This topic describes how to find the optimal hyperparameter combination for a Low-Rank Adaptation (LoRA) training by submitting an experiment that uses Deep Learning Container (DLC) resources in AutoML of Platform for AI (PAI).
Prerequisites
The permissions that are required to use AutoML are granted to your account. This prerequisite must be met if you use AutoML for the first time. For more information, see Grant permissions that are required to use AutoML.
The permissions that are required to use DLC are granted to your account. For more information, see Grant the permissions that are required to use DLC.
A workspace is created and associated with a public resource group for general computing resources. For more information, see Create a workspace.

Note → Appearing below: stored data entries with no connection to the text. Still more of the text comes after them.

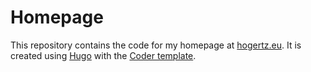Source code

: # Homepage

This repository contains the code for my homepage at [hogertz.eu](https://hogertz.eu). It is created using [Hugo](https://gohugo.io/) with the [Coder template](https://github.com/luizdepra/hugo-coder/).
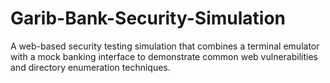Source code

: # Garib-Bank-Security-Simulation
A web-based security testing simulation that combines a terminal emulator with a mock banking interface to demonstrate common web vulnerabilities and directory enumeration techniques.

Object Storage Service (OSS) is activated and an OSS bucket is created. For more information, see Get started by using the OSS console.
Step 1: Create a dataset
Create a dataset of the OSS type. Mount the dataset to the DLC path to store the data files generated by the hyperparameter tuning experiment in the OSS directory. Take note of the following parameters. Use the default settings for other parameters. For more information, see the "Create a dataset based on data that is stored in an Alibaba Cloud storage service" section in the Create and manage datasets topic.
Name: Enter the name of the dataset.
Select data store: Select the OSS path in which the script file is stored.
Property: Select a folder.
Step 2: Create an experiment
Go to the Create Experiment page, and perform the following operations to configure key parameters. For information about the settings of other parameters, see Create an experiment. After you configure the parameters, click Submit.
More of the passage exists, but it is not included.